The Edelweiss Pirates by Step on Stage Productions

by Ayub Khan Din

GERMANY 1943. The Second World War rages into its fourth year. All internal opposition has been viciously silenced and the population follow blindly behind Adolf Hitler and his policies of total war and domination.

Though the majority of young Germans have been brainwashed into Nazi party policies from an early age, others are becoming disgruntled by the lack of basic freedoms, tired of every aspects of their lives being dictated by the state; from what they are allowed to do in their free time, to who is acceptable to the Nazi state, to call a friend.

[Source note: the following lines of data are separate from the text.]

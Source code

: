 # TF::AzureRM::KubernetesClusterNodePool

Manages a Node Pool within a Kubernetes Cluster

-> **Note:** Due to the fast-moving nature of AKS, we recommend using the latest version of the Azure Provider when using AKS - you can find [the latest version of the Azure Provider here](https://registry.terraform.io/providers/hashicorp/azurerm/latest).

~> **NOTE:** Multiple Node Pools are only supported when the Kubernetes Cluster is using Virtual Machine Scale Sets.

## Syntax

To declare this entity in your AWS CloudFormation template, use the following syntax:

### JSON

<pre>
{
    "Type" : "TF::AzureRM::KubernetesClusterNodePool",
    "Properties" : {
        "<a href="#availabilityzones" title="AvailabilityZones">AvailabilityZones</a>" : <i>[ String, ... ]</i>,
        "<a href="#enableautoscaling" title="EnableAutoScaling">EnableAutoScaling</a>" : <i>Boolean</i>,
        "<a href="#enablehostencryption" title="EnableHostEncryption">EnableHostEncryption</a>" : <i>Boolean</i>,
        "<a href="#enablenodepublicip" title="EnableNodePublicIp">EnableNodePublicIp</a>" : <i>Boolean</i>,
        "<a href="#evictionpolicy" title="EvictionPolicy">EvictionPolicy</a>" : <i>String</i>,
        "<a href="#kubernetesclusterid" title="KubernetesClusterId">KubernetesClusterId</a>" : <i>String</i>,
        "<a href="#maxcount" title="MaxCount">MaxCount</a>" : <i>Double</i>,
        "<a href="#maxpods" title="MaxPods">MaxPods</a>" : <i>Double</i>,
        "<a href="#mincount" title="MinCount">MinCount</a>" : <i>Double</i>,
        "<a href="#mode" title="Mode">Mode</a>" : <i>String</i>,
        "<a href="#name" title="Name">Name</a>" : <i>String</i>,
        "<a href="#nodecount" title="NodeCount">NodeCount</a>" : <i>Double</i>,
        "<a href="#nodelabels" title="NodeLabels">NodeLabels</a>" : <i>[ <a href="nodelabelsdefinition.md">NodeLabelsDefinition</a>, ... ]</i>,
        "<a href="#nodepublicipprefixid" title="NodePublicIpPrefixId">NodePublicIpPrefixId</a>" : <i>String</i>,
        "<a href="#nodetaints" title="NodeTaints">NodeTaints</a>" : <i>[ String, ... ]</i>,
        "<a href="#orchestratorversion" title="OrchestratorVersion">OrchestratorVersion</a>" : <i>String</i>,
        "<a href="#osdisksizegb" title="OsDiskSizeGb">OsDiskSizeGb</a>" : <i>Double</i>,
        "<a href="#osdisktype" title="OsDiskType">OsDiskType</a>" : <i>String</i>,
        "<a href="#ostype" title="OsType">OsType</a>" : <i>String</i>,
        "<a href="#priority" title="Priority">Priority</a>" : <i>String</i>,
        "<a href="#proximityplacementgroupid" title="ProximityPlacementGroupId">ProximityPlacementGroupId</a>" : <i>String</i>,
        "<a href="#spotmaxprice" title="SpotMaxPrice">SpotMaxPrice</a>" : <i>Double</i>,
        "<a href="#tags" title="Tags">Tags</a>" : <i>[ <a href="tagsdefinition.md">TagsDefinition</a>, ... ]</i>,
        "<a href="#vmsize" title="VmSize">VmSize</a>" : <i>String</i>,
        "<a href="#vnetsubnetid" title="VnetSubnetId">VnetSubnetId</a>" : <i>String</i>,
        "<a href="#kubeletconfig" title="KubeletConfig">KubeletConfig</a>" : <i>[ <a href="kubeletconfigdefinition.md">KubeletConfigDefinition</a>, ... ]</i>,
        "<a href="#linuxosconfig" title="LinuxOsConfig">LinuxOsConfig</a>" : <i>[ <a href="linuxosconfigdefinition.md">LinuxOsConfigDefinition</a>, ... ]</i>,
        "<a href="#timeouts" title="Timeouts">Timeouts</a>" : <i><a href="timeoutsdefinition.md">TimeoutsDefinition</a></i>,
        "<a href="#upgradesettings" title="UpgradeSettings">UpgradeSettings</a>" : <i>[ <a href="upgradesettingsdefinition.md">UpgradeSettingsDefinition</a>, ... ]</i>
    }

Around Germany, small groups of youth form themselves into societies. Some just to listen and dance to banned music and be with like minded teenagers. Others are becoming more aware that it is they, the youth of the country, who have to start resisting the Nazis, in whatever what they can. One such group are THE EDELWEISS PIRATES of Cologne.

A group who have found the courage to say no, enough is enough. There are still people in Germany with a conscience and moral convictions to stand up to the regime even though they may have to pay a terrible price for their convictions.


Ayub Khan Din was born in 1961 and grew up in Salford. After leaving school he worked briefly as a hairdresser before enrolling in drama school, where he wrote his first stage play, East is East (1997), for Tamasha Theatre Company. It was first staged at the Royal Court Theatre in London and has been produced many times since. It was subsequently adapted by Ayub into a highly successful feature film. Both play and film have won numerous awards including Evening Standard Best Film Award, the Writers’ Guild Award for Best New Writer, Best West End Play and the John Whiting Award for Best Stage Play. West Is West, a sequel film, was released in 2010.

Other plays include All the Way Home, produced at the Lowry Theatre, Salford and Rafta Rafta (2007), an adaptation of Bill Naughton’s 1960s story All in Good Time, which was first produced at the National Theatre, London and then by the New Group in New York. Rafta Rafta won a Laurence Olivier Award for Best New Comedy in 2008. Ayub’s screen adaptation of All in Good Time was released as a feature film in 2012.